Task to carry out
Go through the entries and copy each one exactly. Leave none out.
--- --- ---
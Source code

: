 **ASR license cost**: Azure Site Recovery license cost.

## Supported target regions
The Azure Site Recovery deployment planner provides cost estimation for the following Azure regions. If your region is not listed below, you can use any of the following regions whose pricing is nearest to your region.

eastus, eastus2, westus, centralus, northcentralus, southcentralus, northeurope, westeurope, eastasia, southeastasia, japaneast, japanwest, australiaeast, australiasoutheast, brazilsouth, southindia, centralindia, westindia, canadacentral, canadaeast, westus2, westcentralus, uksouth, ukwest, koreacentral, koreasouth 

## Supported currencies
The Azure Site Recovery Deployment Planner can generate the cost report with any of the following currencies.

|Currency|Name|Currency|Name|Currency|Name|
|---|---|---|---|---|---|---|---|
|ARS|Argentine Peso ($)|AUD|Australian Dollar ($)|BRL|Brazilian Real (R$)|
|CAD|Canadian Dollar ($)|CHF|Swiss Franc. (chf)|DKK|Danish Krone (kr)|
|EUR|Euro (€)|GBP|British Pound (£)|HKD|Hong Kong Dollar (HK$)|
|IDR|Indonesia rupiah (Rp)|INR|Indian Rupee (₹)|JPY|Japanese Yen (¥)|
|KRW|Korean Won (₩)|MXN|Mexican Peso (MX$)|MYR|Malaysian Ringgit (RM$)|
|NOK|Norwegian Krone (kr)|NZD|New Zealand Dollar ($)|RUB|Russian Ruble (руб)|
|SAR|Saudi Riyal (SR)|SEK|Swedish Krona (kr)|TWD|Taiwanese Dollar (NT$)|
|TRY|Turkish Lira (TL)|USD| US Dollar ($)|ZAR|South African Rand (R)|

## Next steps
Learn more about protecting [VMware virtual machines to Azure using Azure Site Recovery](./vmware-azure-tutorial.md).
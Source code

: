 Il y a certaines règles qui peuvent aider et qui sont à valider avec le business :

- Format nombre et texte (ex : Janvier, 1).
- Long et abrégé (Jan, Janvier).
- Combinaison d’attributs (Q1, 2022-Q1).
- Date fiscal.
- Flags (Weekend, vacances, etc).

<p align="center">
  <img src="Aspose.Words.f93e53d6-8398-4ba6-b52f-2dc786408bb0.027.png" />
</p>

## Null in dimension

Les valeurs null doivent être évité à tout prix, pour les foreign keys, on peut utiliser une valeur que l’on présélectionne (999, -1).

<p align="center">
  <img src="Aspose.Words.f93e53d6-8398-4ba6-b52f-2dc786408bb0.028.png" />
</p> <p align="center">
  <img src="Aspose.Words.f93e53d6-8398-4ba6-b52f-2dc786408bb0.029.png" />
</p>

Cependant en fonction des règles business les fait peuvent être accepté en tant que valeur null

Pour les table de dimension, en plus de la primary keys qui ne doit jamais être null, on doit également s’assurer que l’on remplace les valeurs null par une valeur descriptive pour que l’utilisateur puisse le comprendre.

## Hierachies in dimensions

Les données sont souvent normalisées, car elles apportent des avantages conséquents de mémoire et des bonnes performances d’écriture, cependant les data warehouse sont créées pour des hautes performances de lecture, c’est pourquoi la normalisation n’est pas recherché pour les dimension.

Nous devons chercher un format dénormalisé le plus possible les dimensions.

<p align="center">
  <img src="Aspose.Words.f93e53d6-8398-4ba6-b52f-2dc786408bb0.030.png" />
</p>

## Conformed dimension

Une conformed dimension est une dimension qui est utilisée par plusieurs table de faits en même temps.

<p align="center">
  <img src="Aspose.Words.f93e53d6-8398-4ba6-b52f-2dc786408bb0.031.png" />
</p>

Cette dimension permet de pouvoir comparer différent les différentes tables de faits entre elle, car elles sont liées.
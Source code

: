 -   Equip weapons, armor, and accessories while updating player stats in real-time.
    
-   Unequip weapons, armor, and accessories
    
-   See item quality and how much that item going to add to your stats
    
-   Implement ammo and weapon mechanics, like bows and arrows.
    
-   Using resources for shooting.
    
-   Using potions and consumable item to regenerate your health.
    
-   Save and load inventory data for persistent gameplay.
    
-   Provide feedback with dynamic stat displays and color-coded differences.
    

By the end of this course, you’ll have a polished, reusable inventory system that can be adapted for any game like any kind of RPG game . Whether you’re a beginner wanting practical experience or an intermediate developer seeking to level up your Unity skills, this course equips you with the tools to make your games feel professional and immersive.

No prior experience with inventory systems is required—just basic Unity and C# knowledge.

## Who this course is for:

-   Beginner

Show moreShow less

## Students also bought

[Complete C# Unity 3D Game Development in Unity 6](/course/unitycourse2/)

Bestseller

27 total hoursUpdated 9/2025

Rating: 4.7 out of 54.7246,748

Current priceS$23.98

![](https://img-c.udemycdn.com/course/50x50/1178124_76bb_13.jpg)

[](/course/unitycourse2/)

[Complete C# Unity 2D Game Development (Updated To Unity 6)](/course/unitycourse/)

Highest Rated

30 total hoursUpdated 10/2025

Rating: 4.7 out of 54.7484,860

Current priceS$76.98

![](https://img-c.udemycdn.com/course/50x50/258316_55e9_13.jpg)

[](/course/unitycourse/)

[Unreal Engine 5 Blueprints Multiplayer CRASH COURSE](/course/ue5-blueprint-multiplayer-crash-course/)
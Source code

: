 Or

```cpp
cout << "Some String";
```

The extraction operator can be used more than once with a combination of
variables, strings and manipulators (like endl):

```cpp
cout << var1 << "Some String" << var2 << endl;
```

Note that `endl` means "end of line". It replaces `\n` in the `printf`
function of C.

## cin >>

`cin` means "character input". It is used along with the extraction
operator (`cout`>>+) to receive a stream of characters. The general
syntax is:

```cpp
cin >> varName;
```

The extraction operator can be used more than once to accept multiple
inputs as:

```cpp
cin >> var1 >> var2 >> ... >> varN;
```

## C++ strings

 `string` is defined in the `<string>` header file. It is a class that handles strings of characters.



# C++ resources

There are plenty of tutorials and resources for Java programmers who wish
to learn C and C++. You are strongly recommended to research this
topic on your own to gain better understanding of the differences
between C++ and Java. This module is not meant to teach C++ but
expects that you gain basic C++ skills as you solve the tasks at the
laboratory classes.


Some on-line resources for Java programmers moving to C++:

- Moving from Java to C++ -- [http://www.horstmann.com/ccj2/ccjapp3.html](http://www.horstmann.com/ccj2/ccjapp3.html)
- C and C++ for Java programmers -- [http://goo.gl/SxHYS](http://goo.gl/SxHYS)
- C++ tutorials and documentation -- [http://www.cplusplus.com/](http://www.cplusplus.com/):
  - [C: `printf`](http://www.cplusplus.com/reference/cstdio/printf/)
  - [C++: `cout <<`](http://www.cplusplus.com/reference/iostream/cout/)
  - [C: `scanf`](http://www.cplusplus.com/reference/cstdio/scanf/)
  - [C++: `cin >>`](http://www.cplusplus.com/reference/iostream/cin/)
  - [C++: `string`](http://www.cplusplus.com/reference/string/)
--- --- ---
Solved exercise
Source code

: **ASR license cost**: Azure Site Recovery license cost.

## Supported target regions
The Azure Site Recovery deployment planner provides cost estimation for the following Azure regions. If your region is not listed below, you can use any of the following regions whose pricing is nearest to your region.

eastus, eastus2, westus, centralus, northcentralus, southcentralus, northeurope, westeurope, eastasia, southeastasia, japaneast, japanwest, australiaeast, australiasoutheast, brazilsouth, southindia, centralindia, westindia, canadacentral, canadaeast, westus2, westcentralus, uksouth, ukwest, koreacentral, koreasouth 

## Supported currencies
The Azure Site Recovery Deployment Planner can generate the cost report with any of the following currencies.

|Currency|Name|Currency|Name|Currency|Name|
|---|---|---|---|---|---|---|---|
|ARS|Argentine Peso ($)|AUD|Australian Dollar ($)|BRL|Brazilian Real (R$)|
|CAD|Canadian Dollar ($)|CHF|Swiss Franc. (chf)|DKK|Danish Krone (kr)|
|EUR|Euro (€)|GBP|British Pound (£)|HKD|Hong Kong Dollar (HK$)|
|IDR|Indonesia rupiah (Rp)|INR|Indian Rupee (₹)|JPY|Japanese Yen (¥)|
|KRW|Korean Won (₩)|MXN|Mexican Peso (MX$)|MYR|Malaysian Ringgit (RM$)|
|NOK|Norwegian Krone (kr)|NZD|New Zealand Dollar ($)|RUB|Russian Ruble (руб)|
|SAR|Saudi Riyal (SR)|SEK|Swedish Krona (kr)|TWD|Taiwanese Dollar (NT$)|
|TRY|Turkish Lira (TL)|USD| US Dollar ($)|ZAR|South African Rand (R)|

## Next steps
Learn more about protecting [VMware virtual machines to Azure using Azure Site Recovery](./vmware-azure-tutorial.md).
Source code

: Il y a certaines règles qui peuvent aider et qui sont à valider avec le business :

- Format nombre et texte (ex : Janvier, 1).
- Long et abrégé (Jan, Janvier).
- Combinaison d’attributs (Q1, 2022-Q1).
- Date fiscal.
- Flags (Weekend, vacances, etc).

<p align="center">
  <img src="Aspose.Words.f93e53d6-8398-4ba6-b52f-2dc786408bb0.027.png" />
</p>

## Null in dimension

Les valeurs null doivent être évité à tout prix, pour les foreign keys, on peut utiliser une valeur que l’on présélectionne (999, -1).

<p align="center">
  <img src="Aspose.Words.f93e53d6-8398-4ba6-b52f-2dc786408bb0.028.png" />
</p> <p align="center">
  <img src="Aspose.Words.f93e53d6-8398-4ba6-b52f-2dc786408bb0.029.png" />
</p>

Cependant en fonction des règles business les fait peuvent être accepté en tant que valeur null

Pour les table de dimension, en plus de la primary keys qui ne doit jamais être null, on doit également s’assurer que l’on remplace les valeurs null par une valeur descriptive pour que l’utilisateur puisse le comprendre.

## Hierachies in dimensions

Les données sont souvent normalisées, car elles apportent des avantages conséquents de mémoire et des bonnes performances d’écriture, cependant les data warehouse sont créées pour des hautes performances de lecture, c’est pourquoi la normalisation n’est pas recherché pour les dimension.

Nous devons chercher un format dénormalisé le plus possible les dimensions.

<p align="center">
  <img src="Aspose.Words.f93e53d6-8398-4ba6-b52f-2dc786408bb0.030.png" />
</p>

## Conformed dimension

Une conformed dimension est une dimension qui est utilisée par plusieurs table de faits en même temps.

<p align="center">
  <img src="Aspose.Words.f93e53d6-8398-4ba6-b52f-2dc786408bb0.031.png" />
</p>

Cette dimension permet de pouvoir comparer différent les différentes tables de faits entre elle, car elles sont liées.
Source code

: -   Equip weapons, armor, and accessories while updating player stats in real-time.
    
-   Unequip weapons, armor, and accessories
    
-   See item quality and how much that item going to add to your stats
    
-   Implement ammo and weapon mechanics, like bows and arrows.
    
-   Using resources for shooting.
    
-   Using potions and consumable item to regenerate your health.
    
-   Save and load inventory data for persistent gameplay.
    
-   Provide feedback with dynamic stat displays and color-coded differences.
    

By the end of this course, you’ll have a polished, reusable inventory system that can be adapted for any game like any kind of RPG game . Whether you’re a beginner wanting practical experience or an intermediate developer seeking to level up your Unity skills, this course equips you with the tools to make your games feel professional and immersive.

No prior experience with inventory systems is required—just basic Unity and C# knowledge.

## Who this course is for:

-   Beginner

Show moreShow less

## Students also bought

[Complete C# Unity 3D Game Development in Unity 6](/course/unitycourse2/)

Bestseller

27 total hoursUpdated 9/2025

Rating: 4.7 out of 54.7246,748

Current priceS$23.98

![](https://img-c.udemycdn.com/course/50x50/1178124_76bb_13.jpg)

[](/course/unitycourse2/)

[Complete C# Unity 2D Game Development (Updated To Unity 6)](/course/unitycourse/)

Highest Rated

30 total hoursUpdated 10/2025

Rating: 4.7 out of 54.7484,860

Current priceS$76.98

![](https://img-c.udemycdn.com/course/50x50/258316_55e9_13.jpg)

[](/course/unitycourse/)

[Unreal Engine 5 Blueprints Multiplayer CRASH COURSE](/course/ue5-blueprint-multiplayer-crash-course/)
Source code

: Or

```cpp
cout << "Some String";
```

The extraction operator can be used more than once with a combination of
variables, strings and manipulators (like endl):

```cpp
cout << var1 << "Some String" << var2 << endl;
```

Note that `endl` means "end of line". It replaces `\n` in the `printf`
function of C.

## cin >>

`cin` means "character input". It is used along with the extraction
operator (`cout`>>+) to receive a stream of characters. The general
syntax is:

```cpp
cin >> varName;
```

The extraction operator can be used more than once to accept multiple
inputs as:

```cpp
cin >> var1 >> var2 >> ... >> varN;
```

## C++ strings

 `string` is defined in the `<string>` header file. It is a class that handles strings of characters.



# C++ resources

There are plenty of tutorials and resources for Java programmers who wish
to learn C and C++. You are strongly recommended to research this
topic on your own to gain better understanding of the differences
between C++ and Java. This module is not meant to teach C++ but
expects that you gain basic C++ skills as you solve the tasks at the
laboratory classes.


Some on-line resources for Java programmers moving to C++:

- Moving from Java to C++ -- [http://www.horstmann.com/ccj2/ccjapp3.html](http://www.horstmann.com/ccj2/ccjapp3.html)
- C and C++ for Java programmers -- [http://goo.gl/SxHYS](http://goo.gl/SxHYS)
- C++ tutorials and documentation -- [http://www.cplusplus.com/](http://www.cplusplus.com/):
  - [C: `printf`](http://www.cplusplus.com/reference/cstdio/printf/)
  - [C++: `cout <<`](http://www.cplusplus.com/reference/iostream/cout/)
  - [C: `scanf`](http://www.cplusplus.com/reference/cstdio/scanf/)
  - [C++: `cin >>`](http://www.cplusplus.com/reference/iostream/cin/)
  - [C++: `string`](http://www.cplusplus.com/reference/string/)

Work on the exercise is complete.